お釈迦様物語 お釈迦様はどんな女性を美しいと仰るか
暁の光が辺りを照らし始めた。徐々に明けていく気配をまぶたに感じながら、女は夜具に横たわっている。
給孤独長者(ぎっこどくちょうじゃ)の家は朝が早い。
すでに起きだした家人が、屋敷のあちこちで元気に挨拶を交わす声が聞こえる。
だが、嫁いだばかりのこの新妻だけは、長者の家風になじむ気がないようだ。
“まったく……貧乏所帯じゃあるまいし。何でこんな早くから起きて働かなくちゃいけないのよ。ワケ分かんない”

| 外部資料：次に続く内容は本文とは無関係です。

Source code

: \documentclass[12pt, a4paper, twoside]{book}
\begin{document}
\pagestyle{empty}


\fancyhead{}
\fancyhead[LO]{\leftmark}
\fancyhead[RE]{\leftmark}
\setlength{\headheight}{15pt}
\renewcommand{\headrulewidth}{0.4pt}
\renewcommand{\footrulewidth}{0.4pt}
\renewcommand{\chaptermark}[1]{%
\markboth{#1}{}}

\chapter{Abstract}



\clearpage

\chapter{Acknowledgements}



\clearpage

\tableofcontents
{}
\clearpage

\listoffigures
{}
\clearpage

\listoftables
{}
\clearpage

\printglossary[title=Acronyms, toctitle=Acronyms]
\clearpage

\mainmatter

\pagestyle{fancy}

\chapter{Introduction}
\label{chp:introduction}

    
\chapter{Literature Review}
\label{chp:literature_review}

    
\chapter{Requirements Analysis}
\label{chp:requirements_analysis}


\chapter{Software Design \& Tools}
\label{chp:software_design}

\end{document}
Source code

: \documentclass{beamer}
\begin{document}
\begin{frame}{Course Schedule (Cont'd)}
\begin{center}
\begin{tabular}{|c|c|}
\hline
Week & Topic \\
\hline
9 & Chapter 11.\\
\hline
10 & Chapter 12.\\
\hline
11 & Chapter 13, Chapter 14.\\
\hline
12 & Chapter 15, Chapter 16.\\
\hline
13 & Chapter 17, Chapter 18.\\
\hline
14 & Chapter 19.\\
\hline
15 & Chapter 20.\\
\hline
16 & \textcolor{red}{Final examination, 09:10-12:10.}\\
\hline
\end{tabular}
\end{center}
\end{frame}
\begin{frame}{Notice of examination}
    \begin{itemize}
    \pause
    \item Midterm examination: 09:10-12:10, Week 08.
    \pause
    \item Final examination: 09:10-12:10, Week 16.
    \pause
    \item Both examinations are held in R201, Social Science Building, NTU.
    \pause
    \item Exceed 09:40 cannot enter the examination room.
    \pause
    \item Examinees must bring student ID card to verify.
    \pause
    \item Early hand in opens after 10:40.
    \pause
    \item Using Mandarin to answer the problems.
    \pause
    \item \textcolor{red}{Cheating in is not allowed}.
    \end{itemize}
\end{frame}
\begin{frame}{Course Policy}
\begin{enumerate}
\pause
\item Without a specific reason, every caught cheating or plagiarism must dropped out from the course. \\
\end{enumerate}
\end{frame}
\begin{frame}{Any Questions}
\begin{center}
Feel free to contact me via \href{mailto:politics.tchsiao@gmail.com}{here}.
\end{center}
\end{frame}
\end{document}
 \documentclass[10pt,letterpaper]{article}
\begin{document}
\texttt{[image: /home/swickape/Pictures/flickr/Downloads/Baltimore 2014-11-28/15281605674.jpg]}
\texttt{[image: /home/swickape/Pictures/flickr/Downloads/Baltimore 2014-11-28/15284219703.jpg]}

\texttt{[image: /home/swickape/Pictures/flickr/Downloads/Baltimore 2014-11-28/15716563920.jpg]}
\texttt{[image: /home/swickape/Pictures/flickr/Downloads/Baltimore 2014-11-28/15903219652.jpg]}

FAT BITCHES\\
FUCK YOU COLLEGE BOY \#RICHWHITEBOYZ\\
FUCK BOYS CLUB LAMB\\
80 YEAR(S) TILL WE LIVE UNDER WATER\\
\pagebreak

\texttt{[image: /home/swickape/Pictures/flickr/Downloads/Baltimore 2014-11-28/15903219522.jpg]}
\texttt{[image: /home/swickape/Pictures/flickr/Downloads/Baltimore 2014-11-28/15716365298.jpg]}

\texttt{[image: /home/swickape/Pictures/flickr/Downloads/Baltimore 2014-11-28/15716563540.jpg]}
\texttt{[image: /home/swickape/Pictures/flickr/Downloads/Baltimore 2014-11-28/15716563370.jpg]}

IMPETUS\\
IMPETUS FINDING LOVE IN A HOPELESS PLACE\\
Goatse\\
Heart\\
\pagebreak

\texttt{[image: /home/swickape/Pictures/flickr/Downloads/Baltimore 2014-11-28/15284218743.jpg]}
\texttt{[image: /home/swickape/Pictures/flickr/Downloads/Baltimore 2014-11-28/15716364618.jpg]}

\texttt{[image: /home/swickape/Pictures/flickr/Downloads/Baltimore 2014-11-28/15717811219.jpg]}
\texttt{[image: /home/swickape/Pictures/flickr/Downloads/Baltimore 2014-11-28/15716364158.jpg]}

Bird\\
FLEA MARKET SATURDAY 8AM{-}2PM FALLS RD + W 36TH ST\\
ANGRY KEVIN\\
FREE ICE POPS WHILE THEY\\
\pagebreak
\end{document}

腹立ちを抑えて寝返りを打つ。もうひと眠りしなくちゃ、と思った。
“肌を美しく保つには、睡眠不足は大敵なんだから”
そうつぶやいて、二度寝の快楽をむさぼるのだった。
「……玉耶(ぎょくや)は、まだ寝ているのかい?いい加減に起きないものか」
戻りかけの意識が、隣室の舅の声を聞いた。
彼女は驚いて身を起こし、辺りを見回す。
窓から強い陽光がさし込んでいる。長い髪をかき上げ、大きく伸びをして鏡台に座る。映し出された自分を見て、ようやく平静を取り戻した。
玉耶が起きた気配を察したのか、義父と夫の話し声はやんだ。彼らの腫れ物に触るような態度にイラつく。
生活をともにすれば遠慮も薄れ、あからさまな態度や表情も表れるはずなのに、義父母も夫も不自然なほど彼女に優しい。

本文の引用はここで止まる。